◆ **Problem statement**
In the entries below, find the line with "- once you have" and print exactly every line from there up to and including the line with "- open the *.env*", with no other lines.

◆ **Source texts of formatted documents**
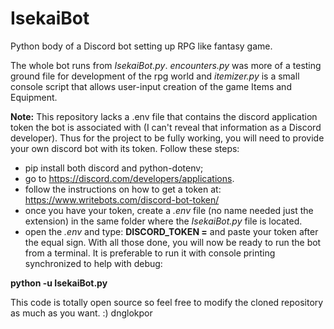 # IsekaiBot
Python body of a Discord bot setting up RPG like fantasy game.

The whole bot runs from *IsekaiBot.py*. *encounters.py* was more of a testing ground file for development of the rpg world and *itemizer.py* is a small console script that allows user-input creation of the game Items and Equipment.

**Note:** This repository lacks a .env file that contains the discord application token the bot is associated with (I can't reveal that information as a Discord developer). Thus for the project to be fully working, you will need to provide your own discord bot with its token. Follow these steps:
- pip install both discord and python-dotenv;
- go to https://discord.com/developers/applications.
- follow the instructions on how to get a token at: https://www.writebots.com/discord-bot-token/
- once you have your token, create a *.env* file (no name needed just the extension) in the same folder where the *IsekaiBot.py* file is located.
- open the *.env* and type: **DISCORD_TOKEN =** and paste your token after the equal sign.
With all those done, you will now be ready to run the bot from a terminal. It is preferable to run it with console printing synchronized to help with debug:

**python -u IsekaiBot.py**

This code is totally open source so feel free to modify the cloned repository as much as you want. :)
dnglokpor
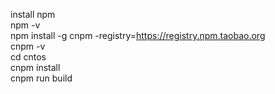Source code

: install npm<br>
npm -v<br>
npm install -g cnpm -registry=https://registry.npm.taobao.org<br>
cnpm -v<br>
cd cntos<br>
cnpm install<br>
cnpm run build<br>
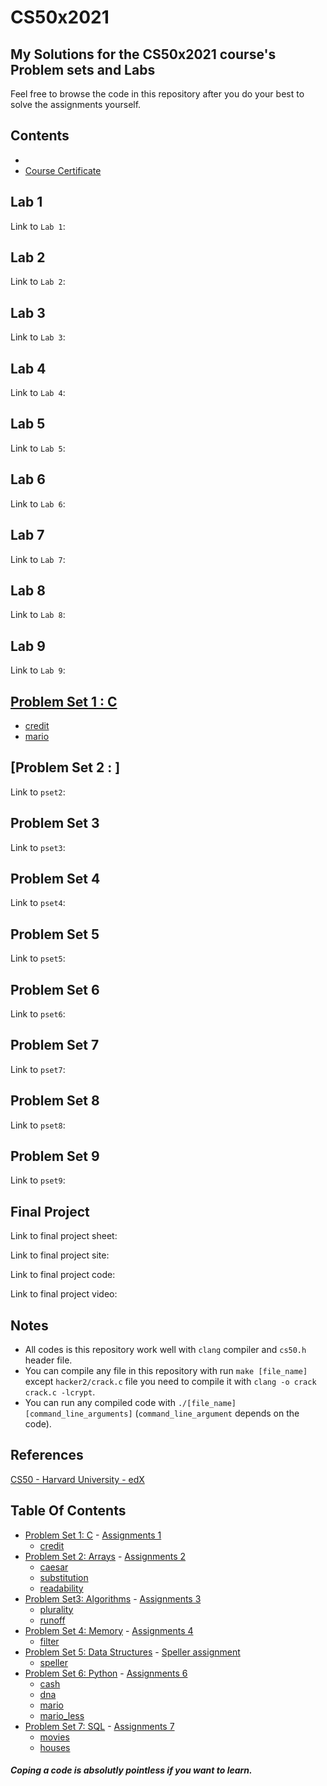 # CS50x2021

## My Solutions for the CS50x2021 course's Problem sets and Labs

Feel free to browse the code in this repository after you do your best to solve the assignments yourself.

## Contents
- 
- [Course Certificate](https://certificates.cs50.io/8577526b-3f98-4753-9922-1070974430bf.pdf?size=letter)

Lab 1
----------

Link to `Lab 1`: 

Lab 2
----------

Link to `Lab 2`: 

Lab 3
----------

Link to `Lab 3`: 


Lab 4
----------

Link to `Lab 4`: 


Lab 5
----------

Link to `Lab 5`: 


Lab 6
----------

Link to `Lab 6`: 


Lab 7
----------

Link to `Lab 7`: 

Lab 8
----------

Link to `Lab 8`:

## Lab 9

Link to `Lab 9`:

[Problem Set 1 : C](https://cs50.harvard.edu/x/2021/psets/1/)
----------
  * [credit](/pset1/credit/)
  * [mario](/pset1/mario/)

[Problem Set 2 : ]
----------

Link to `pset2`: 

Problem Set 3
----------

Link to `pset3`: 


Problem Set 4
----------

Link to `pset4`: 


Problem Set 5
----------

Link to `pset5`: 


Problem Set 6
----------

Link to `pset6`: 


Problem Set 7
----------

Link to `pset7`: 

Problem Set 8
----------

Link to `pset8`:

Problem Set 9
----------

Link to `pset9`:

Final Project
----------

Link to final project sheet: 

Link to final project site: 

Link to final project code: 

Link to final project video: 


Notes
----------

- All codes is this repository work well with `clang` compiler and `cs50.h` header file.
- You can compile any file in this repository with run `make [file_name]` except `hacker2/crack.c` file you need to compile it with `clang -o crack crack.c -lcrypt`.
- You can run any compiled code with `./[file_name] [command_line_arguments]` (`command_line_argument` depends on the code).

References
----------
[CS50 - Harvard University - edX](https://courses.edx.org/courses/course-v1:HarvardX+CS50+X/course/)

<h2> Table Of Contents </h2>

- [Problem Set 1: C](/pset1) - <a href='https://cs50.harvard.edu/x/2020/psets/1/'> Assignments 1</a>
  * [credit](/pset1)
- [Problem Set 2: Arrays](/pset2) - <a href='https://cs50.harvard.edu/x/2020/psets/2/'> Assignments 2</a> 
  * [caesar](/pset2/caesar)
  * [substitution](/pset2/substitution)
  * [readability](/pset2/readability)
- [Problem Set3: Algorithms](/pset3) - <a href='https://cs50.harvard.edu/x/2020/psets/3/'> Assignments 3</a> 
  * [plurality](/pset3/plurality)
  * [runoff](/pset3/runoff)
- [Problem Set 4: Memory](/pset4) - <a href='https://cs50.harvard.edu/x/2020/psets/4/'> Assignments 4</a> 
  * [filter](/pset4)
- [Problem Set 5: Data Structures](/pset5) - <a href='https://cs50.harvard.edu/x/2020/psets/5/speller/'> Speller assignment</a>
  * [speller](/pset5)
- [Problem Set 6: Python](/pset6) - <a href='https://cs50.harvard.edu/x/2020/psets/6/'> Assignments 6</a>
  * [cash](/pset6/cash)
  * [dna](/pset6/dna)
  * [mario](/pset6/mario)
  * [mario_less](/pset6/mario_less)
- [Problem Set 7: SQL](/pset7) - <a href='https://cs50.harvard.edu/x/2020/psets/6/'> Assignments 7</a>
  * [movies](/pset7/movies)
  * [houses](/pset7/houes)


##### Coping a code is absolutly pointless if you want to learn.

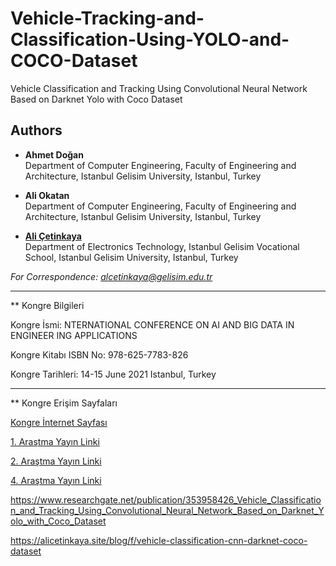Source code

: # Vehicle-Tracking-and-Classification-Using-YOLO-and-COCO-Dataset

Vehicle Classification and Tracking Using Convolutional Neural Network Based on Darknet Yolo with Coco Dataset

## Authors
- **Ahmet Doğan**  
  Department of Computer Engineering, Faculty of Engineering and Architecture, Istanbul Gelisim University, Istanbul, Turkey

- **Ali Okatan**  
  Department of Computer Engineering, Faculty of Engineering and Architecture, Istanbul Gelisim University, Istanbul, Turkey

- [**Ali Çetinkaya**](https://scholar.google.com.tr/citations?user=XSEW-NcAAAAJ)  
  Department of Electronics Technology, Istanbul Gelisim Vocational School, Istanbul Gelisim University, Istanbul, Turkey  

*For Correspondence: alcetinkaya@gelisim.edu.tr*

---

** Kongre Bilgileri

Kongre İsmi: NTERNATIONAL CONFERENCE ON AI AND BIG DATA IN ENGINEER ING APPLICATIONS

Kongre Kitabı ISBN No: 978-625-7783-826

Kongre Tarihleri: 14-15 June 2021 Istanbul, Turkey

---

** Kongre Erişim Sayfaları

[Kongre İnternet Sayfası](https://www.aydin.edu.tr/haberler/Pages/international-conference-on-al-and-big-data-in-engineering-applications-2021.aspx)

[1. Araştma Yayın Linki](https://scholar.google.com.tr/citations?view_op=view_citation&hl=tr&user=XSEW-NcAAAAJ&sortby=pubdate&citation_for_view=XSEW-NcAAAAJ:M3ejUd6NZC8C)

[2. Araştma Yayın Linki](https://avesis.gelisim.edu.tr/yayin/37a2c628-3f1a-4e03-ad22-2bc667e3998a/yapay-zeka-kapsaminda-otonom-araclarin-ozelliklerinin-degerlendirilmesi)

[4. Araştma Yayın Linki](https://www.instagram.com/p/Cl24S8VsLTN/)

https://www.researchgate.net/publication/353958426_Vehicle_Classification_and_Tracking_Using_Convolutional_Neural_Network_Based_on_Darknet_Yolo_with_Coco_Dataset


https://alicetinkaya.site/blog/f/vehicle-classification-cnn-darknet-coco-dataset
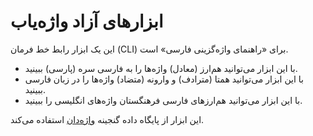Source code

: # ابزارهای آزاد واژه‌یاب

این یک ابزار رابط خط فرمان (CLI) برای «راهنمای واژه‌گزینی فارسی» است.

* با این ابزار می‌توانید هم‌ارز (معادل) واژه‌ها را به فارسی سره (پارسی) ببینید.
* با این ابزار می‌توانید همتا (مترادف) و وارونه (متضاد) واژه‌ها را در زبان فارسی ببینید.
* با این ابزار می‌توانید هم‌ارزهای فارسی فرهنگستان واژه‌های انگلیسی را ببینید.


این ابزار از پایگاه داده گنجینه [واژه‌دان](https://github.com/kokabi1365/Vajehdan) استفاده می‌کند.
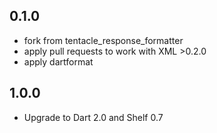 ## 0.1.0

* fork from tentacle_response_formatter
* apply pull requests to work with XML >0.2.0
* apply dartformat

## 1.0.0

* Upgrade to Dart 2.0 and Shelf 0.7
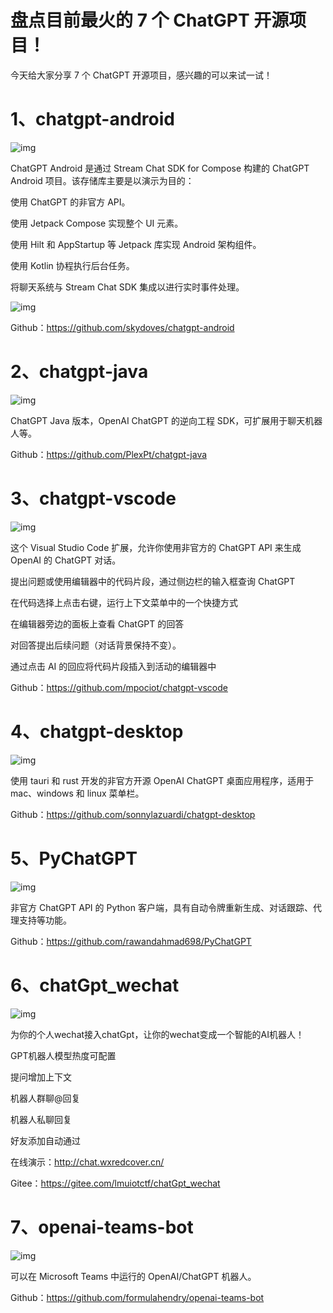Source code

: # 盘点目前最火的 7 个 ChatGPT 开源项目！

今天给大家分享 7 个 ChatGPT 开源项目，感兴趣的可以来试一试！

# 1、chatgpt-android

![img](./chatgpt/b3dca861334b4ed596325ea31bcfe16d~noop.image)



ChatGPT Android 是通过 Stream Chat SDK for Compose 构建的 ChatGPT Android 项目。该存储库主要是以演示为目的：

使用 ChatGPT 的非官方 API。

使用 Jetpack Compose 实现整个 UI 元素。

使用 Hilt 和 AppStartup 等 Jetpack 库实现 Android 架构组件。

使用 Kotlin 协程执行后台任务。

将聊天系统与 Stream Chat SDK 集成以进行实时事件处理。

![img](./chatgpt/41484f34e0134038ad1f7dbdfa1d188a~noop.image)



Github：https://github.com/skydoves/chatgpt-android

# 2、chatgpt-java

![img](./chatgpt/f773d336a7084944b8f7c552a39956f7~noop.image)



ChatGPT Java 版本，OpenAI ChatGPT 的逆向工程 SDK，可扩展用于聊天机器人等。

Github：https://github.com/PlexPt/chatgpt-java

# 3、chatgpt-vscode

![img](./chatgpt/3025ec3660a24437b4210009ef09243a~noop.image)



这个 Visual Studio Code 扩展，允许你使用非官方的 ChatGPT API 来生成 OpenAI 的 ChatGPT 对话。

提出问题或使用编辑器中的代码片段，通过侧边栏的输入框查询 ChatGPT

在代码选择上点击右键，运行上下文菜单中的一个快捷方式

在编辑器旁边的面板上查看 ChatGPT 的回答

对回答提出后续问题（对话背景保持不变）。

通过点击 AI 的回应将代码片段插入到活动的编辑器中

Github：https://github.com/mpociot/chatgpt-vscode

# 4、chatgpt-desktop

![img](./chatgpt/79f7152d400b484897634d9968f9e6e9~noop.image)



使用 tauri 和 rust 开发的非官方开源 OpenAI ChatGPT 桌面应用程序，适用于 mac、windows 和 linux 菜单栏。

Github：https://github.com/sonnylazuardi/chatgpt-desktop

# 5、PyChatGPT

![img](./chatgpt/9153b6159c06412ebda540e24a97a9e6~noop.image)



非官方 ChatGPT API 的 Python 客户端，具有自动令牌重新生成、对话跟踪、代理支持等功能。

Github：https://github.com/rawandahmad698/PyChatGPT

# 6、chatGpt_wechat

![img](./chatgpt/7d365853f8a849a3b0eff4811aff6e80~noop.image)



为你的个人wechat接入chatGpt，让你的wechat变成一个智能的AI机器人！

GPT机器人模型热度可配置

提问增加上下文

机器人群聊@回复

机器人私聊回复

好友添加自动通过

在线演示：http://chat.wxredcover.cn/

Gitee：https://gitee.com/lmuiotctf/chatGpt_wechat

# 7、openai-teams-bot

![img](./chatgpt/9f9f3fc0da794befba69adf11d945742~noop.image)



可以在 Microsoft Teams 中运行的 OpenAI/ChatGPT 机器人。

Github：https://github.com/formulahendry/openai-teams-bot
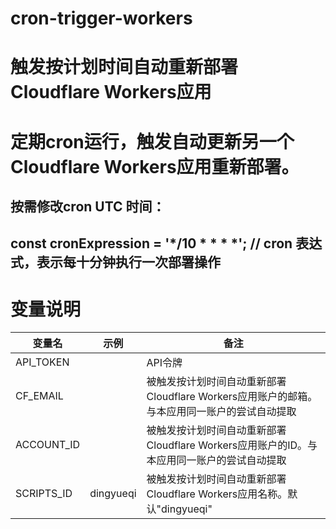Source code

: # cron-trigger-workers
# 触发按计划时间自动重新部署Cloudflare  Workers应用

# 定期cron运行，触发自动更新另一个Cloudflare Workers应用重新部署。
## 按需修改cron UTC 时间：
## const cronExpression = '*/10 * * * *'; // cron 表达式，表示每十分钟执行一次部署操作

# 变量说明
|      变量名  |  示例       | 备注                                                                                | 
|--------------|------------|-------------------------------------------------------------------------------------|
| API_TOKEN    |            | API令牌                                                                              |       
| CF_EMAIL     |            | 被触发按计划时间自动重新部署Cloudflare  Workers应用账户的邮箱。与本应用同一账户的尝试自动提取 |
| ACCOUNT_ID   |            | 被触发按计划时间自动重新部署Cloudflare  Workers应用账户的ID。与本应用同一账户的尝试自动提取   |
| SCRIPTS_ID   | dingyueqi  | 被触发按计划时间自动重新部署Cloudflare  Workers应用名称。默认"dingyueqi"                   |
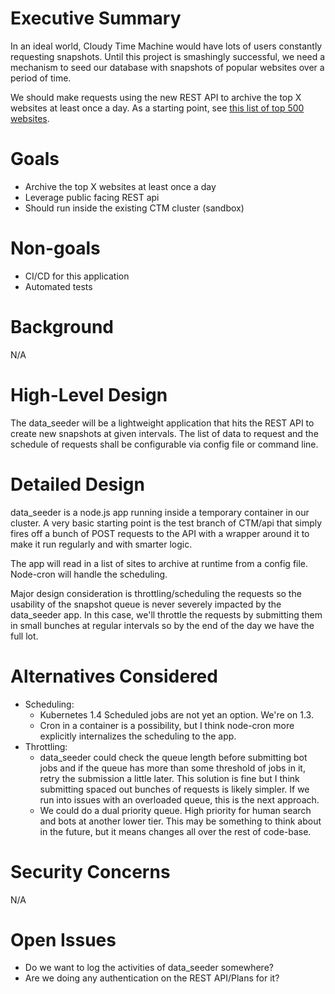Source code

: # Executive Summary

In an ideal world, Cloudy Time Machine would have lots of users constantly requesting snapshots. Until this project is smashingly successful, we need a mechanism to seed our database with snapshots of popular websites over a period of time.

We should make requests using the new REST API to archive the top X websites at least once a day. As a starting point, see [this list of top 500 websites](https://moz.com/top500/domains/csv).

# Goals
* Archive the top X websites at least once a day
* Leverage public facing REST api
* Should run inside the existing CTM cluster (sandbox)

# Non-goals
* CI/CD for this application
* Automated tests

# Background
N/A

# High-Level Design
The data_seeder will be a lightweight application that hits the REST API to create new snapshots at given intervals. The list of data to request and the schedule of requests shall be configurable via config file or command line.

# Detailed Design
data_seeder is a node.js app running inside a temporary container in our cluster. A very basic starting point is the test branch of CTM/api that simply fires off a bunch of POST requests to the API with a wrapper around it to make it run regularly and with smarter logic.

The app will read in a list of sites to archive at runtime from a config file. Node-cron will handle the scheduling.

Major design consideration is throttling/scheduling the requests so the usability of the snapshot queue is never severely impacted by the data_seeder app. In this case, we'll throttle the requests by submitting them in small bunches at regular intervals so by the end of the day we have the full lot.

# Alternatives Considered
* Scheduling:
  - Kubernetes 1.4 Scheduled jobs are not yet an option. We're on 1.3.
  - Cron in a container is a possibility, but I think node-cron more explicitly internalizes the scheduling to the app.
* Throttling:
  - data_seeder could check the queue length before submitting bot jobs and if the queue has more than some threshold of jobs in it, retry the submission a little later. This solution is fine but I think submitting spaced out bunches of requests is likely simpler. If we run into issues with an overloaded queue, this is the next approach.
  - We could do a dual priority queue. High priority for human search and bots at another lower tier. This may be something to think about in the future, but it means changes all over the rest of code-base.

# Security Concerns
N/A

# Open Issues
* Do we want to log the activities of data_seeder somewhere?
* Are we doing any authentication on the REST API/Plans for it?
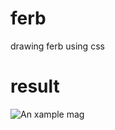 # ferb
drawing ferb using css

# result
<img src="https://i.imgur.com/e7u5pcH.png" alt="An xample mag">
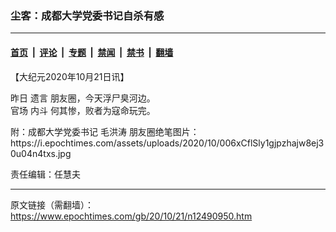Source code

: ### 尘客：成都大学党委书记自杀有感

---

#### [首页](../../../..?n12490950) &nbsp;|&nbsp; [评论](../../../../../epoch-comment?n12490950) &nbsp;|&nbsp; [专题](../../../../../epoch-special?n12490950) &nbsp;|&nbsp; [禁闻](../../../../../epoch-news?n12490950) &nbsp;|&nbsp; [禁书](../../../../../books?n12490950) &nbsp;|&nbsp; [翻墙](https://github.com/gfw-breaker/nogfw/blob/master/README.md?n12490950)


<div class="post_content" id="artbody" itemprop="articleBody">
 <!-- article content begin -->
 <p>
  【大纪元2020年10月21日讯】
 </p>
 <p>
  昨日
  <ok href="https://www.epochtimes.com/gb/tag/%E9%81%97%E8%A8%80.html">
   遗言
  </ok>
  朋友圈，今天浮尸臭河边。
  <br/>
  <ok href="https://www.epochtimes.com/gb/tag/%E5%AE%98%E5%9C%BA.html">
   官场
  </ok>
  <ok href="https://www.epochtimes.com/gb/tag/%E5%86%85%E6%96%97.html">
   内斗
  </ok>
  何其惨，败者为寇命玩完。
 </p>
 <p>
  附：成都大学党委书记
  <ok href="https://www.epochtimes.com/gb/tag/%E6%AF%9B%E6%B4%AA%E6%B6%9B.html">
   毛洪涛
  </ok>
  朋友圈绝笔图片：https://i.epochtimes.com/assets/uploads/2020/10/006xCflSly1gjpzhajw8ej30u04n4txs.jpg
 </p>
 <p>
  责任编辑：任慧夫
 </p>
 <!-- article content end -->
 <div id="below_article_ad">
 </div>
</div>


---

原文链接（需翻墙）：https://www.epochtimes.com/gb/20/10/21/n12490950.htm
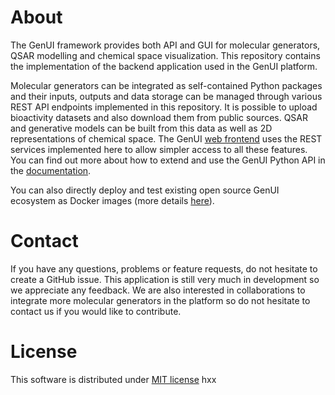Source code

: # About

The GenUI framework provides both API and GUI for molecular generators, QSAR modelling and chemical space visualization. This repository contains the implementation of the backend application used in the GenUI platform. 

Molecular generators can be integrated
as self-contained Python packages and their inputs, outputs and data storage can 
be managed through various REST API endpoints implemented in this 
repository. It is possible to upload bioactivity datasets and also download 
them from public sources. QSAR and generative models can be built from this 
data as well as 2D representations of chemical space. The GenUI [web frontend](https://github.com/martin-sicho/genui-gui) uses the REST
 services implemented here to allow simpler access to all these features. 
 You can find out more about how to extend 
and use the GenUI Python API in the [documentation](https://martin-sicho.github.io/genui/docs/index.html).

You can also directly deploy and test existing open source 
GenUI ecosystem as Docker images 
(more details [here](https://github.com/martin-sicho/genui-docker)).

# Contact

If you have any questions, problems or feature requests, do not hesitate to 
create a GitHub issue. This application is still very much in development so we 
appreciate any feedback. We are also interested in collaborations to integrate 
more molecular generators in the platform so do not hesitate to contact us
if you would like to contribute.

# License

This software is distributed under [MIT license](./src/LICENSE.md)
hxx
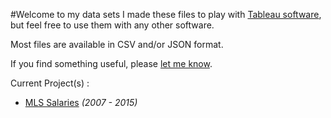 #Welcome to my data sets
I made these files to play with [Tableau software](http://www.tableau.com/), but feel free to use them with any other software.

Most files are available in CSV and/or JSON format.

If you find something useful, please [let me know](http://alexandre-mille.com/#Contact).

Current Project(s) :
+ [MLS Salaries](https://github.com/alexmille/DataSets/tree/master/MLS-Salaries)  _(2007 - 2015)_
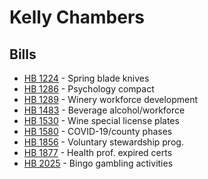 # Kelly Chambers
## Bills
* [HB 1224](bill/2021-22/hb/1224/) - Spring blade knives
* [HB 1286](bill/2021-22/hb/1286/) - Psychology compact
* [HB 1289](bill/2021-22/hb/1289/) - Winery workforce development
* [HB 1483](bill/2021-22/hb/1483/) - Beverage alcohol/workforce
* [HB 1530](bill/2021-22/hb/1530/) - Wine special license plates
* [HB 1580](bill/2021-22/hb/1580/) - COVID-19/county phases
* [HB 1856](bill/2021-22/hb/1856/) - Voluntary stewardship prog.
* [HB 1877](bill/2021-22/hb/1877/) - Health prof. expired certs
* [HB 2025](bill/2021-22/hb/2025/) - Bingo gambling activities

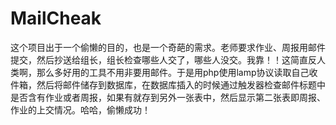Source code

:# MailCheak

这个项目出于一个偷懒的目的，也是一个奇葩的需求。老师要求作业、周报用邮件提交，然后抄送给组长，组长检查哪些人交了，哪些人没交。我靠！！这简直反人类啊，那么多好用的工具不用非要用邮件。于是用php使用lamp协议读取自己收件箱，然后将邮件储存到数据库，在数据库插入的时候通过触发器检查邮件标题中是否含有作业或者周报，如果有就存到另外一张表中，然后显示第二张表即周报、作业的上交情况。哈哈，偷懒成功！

◆ **Output of the exercise**
- once you have your token, create a *.env* file (no name needed just the extension) in the same folder where the *IsekaiBot.py* file is located.
- open the *.env* and type: **DISCORD_TOKEN =** and paste your token after the equal sign.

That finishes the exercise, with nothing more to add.